5 Danny Ocean And Rusty’s Meeting With LeMarc Was A Cop Out
Ocean’s Twelve’s central mystery focused on how Danny’s gang would outsmart The Night Fox and Terry Benedict. The movie seemed to be the gang’s darkest hour, as they faced their first real challenge with high stakes. However, in the third act, Danny revealed to The Night Fox that he, Rusty, and The Night Fox’s mentor LeMarc planned everything.
Everything from the botched robberies to the arrests were all part of Danny’s long con. Worse, the flashback nullified the preceding tension. To most viewers, this felt more like a cheat than a clever victory. As well-made and acted as Ocean’s Twelve is, it’s hard to get invested in its mystery and thrills knowing that the stakes were fake.
The Thing (1982)
The Thing opened by showing a flying saucer entering Earth’s orbit before crashing. After that, the movie’s real story began with the dog-Thing being chased by a hunter. However, The Thing seemed like it was setting up the discovery of the UFO as a big surprise. This was ruined by the prologue.

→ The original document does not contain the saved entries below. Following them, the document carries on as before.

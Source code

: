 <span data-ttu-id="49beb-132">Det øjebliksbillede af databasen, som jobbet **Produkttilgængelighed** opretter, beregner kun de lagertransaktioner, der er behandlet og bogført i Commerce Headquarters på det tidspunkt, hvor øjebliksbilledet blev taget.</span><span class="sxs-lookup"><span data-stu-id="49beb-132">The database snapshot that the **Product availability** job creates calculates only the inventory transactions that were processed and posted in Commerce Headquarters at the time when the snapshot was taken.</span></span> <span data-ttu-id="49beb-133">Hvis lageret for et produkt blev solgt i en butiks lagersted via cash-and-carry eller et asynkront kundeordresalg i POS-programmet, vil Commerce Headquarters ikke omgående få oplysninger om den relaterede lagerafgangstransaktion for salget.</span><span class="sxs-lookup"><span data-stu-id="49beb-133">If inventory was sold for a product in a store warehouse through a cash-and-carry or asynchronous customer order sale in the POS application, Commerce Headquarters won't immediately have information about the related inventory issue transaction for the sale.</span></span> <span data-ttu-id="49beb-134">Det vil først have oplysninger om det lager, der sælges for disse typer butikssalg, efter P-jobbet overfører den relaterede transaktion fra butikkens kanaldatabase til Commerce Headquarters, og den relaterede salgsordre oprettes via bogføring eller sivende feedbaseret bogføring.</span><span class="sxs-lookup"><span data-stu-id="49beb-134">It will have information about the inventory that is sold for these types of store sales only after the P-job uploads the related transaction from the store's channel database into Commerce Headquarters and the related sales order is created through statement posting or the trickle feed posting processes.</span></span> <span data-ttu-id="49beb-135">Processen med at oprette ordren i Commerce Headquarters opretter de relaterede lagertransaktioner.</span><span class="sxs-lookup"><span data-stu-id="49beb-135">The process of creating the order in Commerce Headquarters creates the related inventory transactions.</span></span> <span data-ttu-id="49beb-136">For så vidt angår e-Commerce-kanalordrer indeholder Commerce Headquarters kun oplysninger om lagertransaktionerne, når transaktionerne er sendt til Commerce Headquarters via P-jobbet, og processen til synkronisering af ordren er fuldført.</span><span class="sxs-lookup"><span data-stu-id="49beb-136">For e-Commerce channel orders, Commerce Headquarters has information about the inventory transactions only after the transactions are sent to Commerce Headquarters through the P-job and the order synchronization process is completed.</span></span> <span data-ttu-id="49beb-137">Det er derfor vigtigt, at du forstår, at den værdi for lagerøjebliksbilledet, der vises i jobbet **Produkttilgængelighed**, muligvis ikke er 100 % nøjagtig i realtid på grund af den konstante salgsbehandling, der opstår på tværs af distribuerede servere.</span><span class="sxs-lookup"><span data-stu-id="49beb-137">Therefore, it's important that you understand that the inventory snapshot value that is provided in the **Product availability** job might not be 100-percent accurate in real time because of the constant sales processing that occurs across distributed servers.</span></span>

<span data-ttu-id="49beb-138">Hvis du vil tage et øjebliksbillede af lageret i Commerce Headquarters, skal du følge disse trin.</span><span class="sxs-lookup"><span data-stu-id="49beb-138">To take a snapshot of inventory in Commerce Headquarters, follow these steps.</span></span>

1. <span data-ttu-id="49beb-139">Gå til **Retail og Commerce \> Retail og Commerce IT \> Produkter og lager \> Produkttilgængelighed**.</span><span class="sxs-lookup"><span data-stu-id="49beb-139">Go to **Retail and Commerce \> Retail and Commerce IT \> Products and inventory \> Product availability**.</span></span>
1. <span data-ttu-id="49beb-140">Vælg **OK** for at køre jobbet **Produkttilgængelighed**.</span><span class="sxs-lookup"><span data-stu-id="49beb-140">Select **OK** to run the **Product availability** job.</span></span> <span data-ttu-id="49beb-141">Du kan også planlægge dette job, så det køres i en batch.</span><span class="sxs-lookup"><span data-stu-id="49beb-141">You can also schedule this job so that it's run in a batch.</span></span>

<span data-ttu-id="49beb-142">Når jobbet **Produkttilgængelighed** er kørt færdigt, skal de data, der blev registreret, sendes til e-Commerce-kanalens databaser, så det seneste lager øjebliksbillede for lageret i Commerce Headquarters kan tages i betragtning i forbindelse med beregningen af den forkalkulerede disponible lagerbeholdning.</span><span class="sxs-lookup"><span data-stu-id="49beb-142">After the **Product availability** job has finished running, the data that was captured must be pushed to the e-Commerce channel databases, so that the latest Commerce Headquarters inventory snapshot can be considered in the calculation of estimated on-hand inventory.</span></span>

If the prologue was cut, The Thing would’ve been a perfect escalation of increasingly bizarre revelations. Instead, it turned the first act from an unpredictable mystery into a countdown to the saucer’s return. The prologue didn’t ruin The Thing’s legacy as a horror classic, but it’s hard to deny that it was too eager to answer its own questions.
3 The Moonlight Man’s Reveal Removed All Ambiguity And Mystery
The longer Jessie Burlingame was handcuffed to the bed, the more she hallucinated. Besides having difficulty differentiating dreams from reality, Jessie was visited by “The Moonlight Man:” a gaunt giant who watched her from the darkness. Most viewers were sure that The Moonlight Man was just a creepy metaphor, but he was real.

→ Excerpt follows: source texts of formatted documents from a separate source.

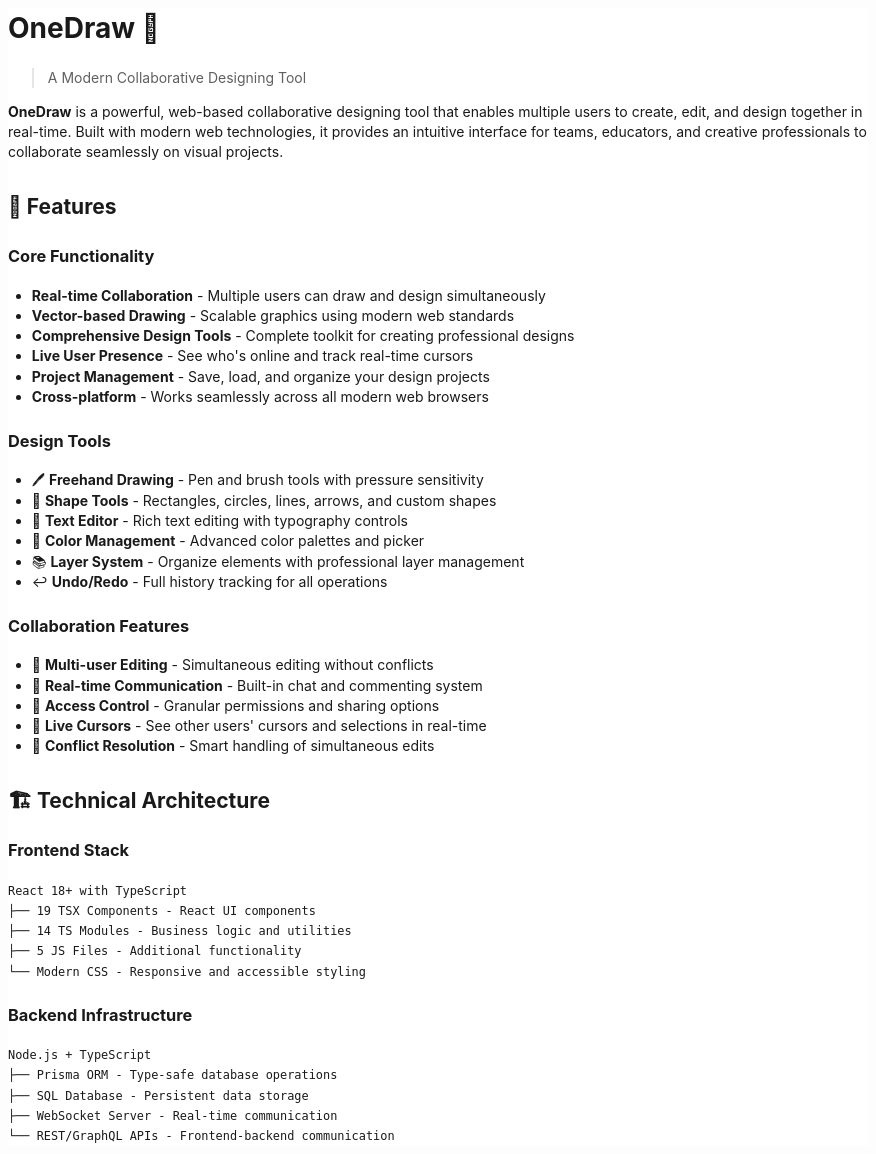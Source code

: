 # OneDraw 🎨

> A Modern Collaborative Designing Tool

**OneDraw** is a powerful, web-based collaborative designing tool that enables multiple users to create, edit, and design together in real-time. Built with modern web technologies, it provides an intuitive interface for teams, educators, and creative professionals to collaborate seamlessly on visual projects.

## 🌟 Features

### Core Functionality
- **Real-time Collaboration** - Multiple users can draw and design simultaneously
- **Vector-based Drawing** - Scalable graphics using modern web standards
- **Comprehensive Design Tools** - Complete toolkit for creating professional designs
- **Live User Presence** - See who's online and track real-time cursors
- **Project Management** - Save, load, and organize your design projects
- **Cross-platform** - Works seamlessly across all modern web browsers

### Design Tools
- 🖊️ **Freehand Drawing** - Pen and brush tools with pressure sensitivity
- 📐 **Shape Tools** - Rectangles, circles, lines, arrows, and custom shapes
- 📝 **Text Editor** - Rich text editing with typography controls
- 🎨 **Color Management** - Advanced color palettes and picker
- 📚 **Layer System** - Organize elements with professional layer management
- ↩️ **Undo/Redo** - Full history tracking for all operations

### Collaboration Features
- 👥 **Multi-user Editing** - Simultaneous editing without conflicts
- 💬 **Real-time Communication** - Built-in chat and commenting system
- 🔐 **Access Control** - Granular permissions and sharing options
- 👀 **Live Cursors** - See other users' cursors and selections in real-time
- 🔄 **Conflict Resolution** - Smart handling of simultaneous edits

## 🏗️ Technical Architecture

### Frontend Stack
```
React 18+ with TypeScript
├── 19 TSX Components - React UI components
├── 14 TS Modules - Business logic and utilities
├── 5 JS Files - Additional functionality
└── Modern CSS - Responsive and accessible styling
```

### Backend Infrastructure
```
Node.js + TypeScript
├── Prisma ORM - Type-safe database operations
├── SQL Database - Persistent data storage
├── WebSocket Server - Real-time communication
└── REST/GraphQL APIs - Frontend-backend communication
```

After Jessie escaped and conquered her demons, Gerald’s Game dragged on with a somewhat indulgent epilogue. The Moonlight Man was a wanted hedonistic serial killer, and Jessie confronted him during his trial. As cathartic as this was, it needlessly reduced Jessie’s ordeal and Gerald’s Game’s surreal nightmares into something tangible.

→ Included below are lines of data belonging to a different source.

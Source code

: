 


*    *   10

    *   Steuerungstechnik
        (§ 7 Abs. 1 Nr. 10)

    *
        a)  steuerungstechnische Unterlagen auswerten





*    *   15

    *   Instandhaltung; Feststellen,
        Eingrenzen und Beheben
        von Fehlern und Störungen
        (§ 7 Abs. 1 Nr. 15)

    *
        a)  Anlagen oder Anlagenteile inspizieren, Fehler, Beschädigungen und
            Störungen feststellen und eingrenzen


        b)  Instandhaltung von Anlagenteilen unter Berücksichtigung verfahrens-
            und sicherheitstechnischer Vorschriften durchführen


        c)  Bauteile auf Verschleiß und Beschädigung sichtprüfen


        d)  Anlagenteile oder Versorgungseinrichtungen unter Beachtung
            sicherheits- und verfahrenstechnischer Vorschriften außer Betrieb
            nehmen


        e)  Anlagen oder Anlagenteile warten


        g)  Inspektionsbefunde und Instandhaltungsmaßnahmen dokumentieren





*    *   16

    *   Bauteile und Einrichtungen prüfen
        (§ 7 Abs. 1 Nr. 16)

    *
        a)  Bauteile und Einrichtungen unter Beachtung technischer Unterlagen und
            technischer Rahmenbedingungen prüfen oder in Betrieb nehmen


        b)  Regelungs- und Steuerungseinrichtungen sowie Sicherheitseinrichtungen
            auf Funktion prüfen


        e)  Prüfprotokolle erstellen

2 Rick Deckard’s Internal Monologue Spelled Out His Moral Dilemma
Before Blade Runner became a celebrated classic, it was one of the most notorious examples of studio interference. Fearing that audiences wouldn’t understand it, producers demanded that Harrison Ford provide a narration that stated the obvious. This voiceover was at its most egregious when Deckard wondered aloud why Roy Batty saved him.
Blade Runner searched for the line between Replicants and humans, if there was even one. Deckard silently contemplating his prejudices and Roy’s mysterious reasons for saving him was the best way to end his arc. Deckard’s monologue spelled out his internal strife and ruined the quiet tragedy. This is thankfully absent in Blade Runner: The Final Cut.
1 Dr. Fred Richman Spelled Out Norman Bates’ Mindset And Motive
After Marion Crane’s brutal murder, Psycho changed its focal mystery. Instead of Marion’s fate, Psycho focused on finding her killer. As it turns out, “Mother” and Norman were both the culprits because they were actually the same person. Just before audiences could leave the movie content, Psycho literally psychoanalyzed Norman.
In its closing minutes, Psycho introduced the never-before-seen Dr. Richman, who explained his theories about Norman’s mental state. While Dr. Richman’s monologue was somewhat necessary, it was a clunky scene that ruined Norman’s mystery. Norman was at his scariest when he seemed unfathomable, not when he was deconstructed.